SECURITIES AND EXCHANGE COMMISSION
Washington, D.C. 20549
Pursuant to Section 13 OR 15(d)
of The Securities Exchange Act of 1934
Date of Report (Date of earliest event reported): January 30, 2019
AMERICAN EAGLE OUTFITTERS, INC.
(Exact name of registrant as specified in its charter)
(State or other jurisdiction
77 Hot Metal Street
|(Address of principal executive offices)||(Zip Code)|
Registrants telephone number, including area code: (412) 432-3300
(Former name or former address, if changed since last report.)
Check the appropriate box below if the Form 8-K fıling is intended to simultaneously satisfy the fıling obligation of the registrant under any of the following provisions (see General Instruction A.2. below):
Written communications pursuant to Rule 425 under the Securities Act (17 CFR 230.425)
Soliciting material pursuant to Rule 14a-12 under the Exchange Act (17 CFR 240.14a-12)
Pre-commencement communications pursuant to Rule 14d-2(b) under the Exchange Act (17 CFR 240.14d-2(b))
Pre-commencement communications pursuant to Rule 13e-4(c) under the Exchange Act (17 CFR 240.13e-4(c))
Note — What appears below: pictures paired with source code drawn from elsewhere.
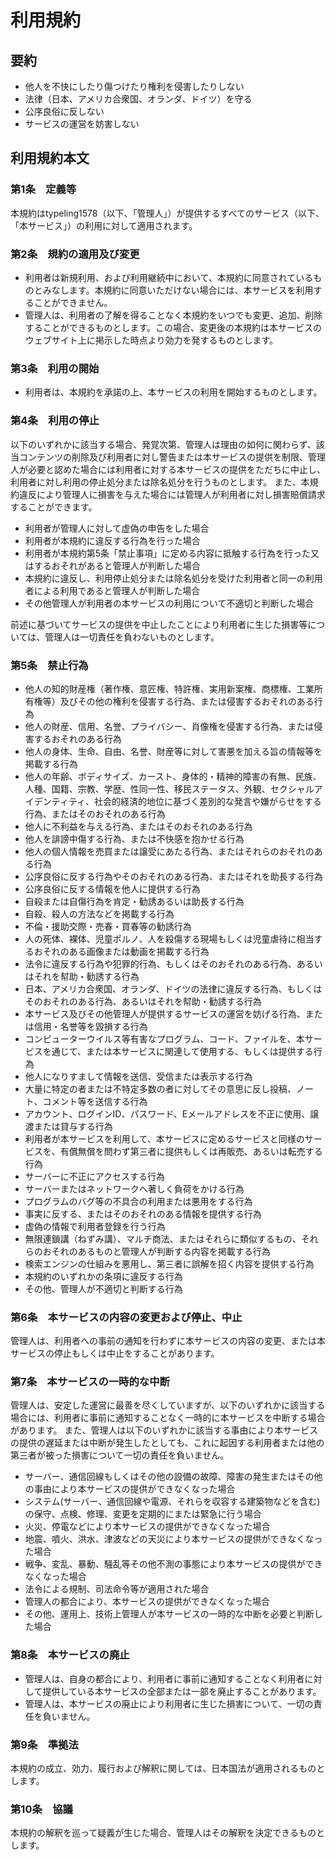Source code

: # 利用規約

## 要約
* 他人を不快にしたり傷つけたり権利を侵害したりしない
* 法律（日本、アメリカ合衆国、オランダ、ドイツ）を守る
* 公序良俗に反しない
* サービスの運営を妨害しない

## 利用規約本文

### 第1条　定義等
本規約はtypeling1578（以下、「管理人」）が提供するすべてのサービス（以下、「本サービス」）の利用に対して適用されます。

### 第2条　規約の適用及び変更
* 利用者は新規利用、および利用継続中において、本規約に同意されているものとみなします。本規約に同意いただけない場合には、本サービスを利用することができません。
* 管理人は、利用者の了解を得ることなく本規約をいつでも変更、追加、削除することができるものとします。この場合、変更後の本規約は本サービスのウェブサイト上に掲示した時点より効力を発するものとします。

### 第3条　利用の開始
* 利用者は、本規約を承諾の上、本サービスの利用を開始するものとします。

### 第4条　利用の停止
以下のいずれかに該当する場合、発覚次第、管理人は理由の如何に関わらず、該当コンテンツの削除及び利用者に対し警告または本サービスの提供を制限、管理人が必要と認めた場合には利用者に対する本サービスの提供をただちに中止し、利用者に対し利用の停止処分または除名処分を行うものとします。
また、本規約違反により管理人に損害を与えた場合には管理人が利用者に対し損害賠償請求することができます。
* 利用者が管理人に対して虚偽の申告をした場合
* 利用者が本規約に違反する行為を行った場合
* 利用者が本規約第5条「禁止事項」に定める内容に抵触する行為を行った又はするおそれがあると管理人が判断した場合
* 本規約に違反し、利用停止処分または除名処分を受けた利用者と同一の利用者による利用であると管理人が判断した場合
* その他管理人が利用者の本サービスの利用について不適切と判断した場合

前述に基づいてサービスの提供を中止したことにより利用者に生じた損害等については、管理人は一切責任を負わないものとします。

### 第5条　禁止行為
* 他人の知的財産権（著作権、意匠権、特許権、実用新案権、商標権、工業所有権等）及びその他の権利を侵害する行為、または侵害するおそれのある行為
* 他人の財産、信用、名誉、プライバシー、肖像権を侵害する行為、または侵害するおそれのある行為
* 他人の身体、生命、自由、名誉、財産等に対して害悪を加える旨の情報等を掲載する行為
* 他人の年齢、ボディサイズ、カースト、身体的・精神的障害の有無、民族、人種、国籍、宗教、学歴、性同一性、移民ステータス、外観、セクシャルアイデンティティ、社会的経済的地位に基づく差別的な発言や嫌がらせをする行為、またはそのおそれのある行為
* 他人に不利益を与える行為、またはそのおそれのある行為
* 他人を誹謗中傷する行為、または不快感を抱かせる行為
* 他人の個人情報を売買または譲受にあたる行為、またはそれらのおそれのある行為
* 公序良俗に反する行為やそのおそれのある行為、またはそれを助長する行為
* 公序良俗に反する情報を他人に提供する行為
* 自殺または自傷行為を肯定・勧誘あるいは助長する行為
* 自殺、殺人の方法などを掲載する行為
* 不倫・援助交際・売春・買春等の勧誘行為
* 人の死体、裸体、児童ポルノ、人を殺傷する現場もしくは児童虐待に相当するおそれのある画像または動画を掲載する行為
* 法令に違反する行為や犯罪的行為、もしくはそのおそれのある行為、あるいはそれを幇助・勧誘する行為
* 日本、アメリカ合衆国、オランダ、ドイツの法律に違反する行為、もしくはそのおそれのある行為、あるいはそれを幇助・勧誘する行為
* 本サービス及びその他管理人が提供するサービスの運営を妨げる行為、または信用・名誉等を毀損する行為
* コンピューターウイルス等有害なプログラム、コード、ファイルを、本サービスを通じて、または本サービスに関連して使用する、もしくは提供する行為
* 他人になりすまして情報を送信、受信または表示する行為
* 大量に特定の者または不特定多数の者に対してその意思に反し投稿、ノート、コメント等を送信する行為
* アカウント、ログインID、パスワード、Eメールアドレスを不正に使用、譲渡または貸与する行為
* 利用者が本サービスを利用して、本サービスに定めるサービスと同様のサービスを、有償無償を問わず第三者に提供もしくは再販売、あるいは転売する行為
* サーバーに不正にアクセスする行為
* サーバーまたはネットワークへ著しく負荷をかける行為
* プログラムのバグ等の不具合の利用または悪用をする行為
* 事実に反する、またはそのおそれのある情報を提供する行為
* 虚偽の情報で利用者登録を行う行為
* 無限連鎖講（ねずみ講）、マルチ商法、またはそれらに類似するもの、それらのおそれのあるものと管理人が判断する内容を掲載する行為
* 検索エンジンの仕組みを悪用し、第三者に誤解を招く内容を提供する行為
* 本規約のいずれかの条項に違反する行為
* その他、管理人が不適切と判断する行為

### 第6条　本サービスの内容の変更および停止、中止
管理人は、利用者への事前の通知を行わずに本サービスの内容の変更、または本サービスの停止もしくは中止をすることがあります。

### 第7条　本サービスの一時的な中断
管理人は、安定した運営に最善を尽くしていますが、以下のいずれかに該当する場合には、利用者に事前に通知することなく一時的に本サービスを中断する場合があります。
また、管理人は以下のいずれかに該当する事由により本サービスの提供の遅延または中断が発生したとしても、これに起因する利用者または他の第三者が被った損害について一切の責任を負いません。
* サーバー、通信回線もしくはその他の設備の故障、障害の発生またはその他の事由により本サービスの提供ができなくなった場合
* システム(サーバー、通信回線や電源、それらを収容する建築物などを含む)の保守、点検、修理、変更を定期的にまたは緊急に行う場合
* 火災、停電などにより本サービスの提供ができなくなった場合
* 地震、噴火、洪水、津波などの天災により本サービスの提供ができなくなった場合
* 戦争、変乱、暴動、騒乱等その他不測の事態により本サービスの提供ができなくなった場合
* 法令による規制、司法命令等が適用された場合
* 管理人の都合により、本サービスの提供ができなくなった場合
* その他、運用上、技術上管理人が本サービスの一時的な中断を必要と判断した場合

### 第8条　本サービスの廃止
* 管理人は、自身の都合により、利用者に事前に通知することなく利用者に対して提供している本サービスの全部または一部を廃止することがあります。
* 管理人は、本サービスの廃止により利用者に生じた損害について、一切の責任を負いません。

### 第9条　準拠法
本規約の成立、効力、履行および解釈に関しては、日本国法が適用されるものとします。

### 第10条　協議
本規約の解釈を巡って疑義が生じた場合、管理人はその解釈を決定できるものとします。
Indicate by check mark whether the registrant is an emerging growth company as defined in Rule 405 of the Securities Act of 1933 (§230.405 of this chapter) or Rule 12b-2 of the Securities Exchange Act of 1934 (§240.12b-2 of this chapter).
Emerging growth company ☐
If an emerging growth company, indicate by check mark if the registrant has elected not to use the extended transition period for complying with any new or revised financial accounting standards provided pursuant to Section 13(a) of the Exchange Act. ☐
|ITEM 2.03|| |
Creation of a Direct Financial Obligation or an Obligation under an Off-Balance Sheet Arrangement of a Registrant.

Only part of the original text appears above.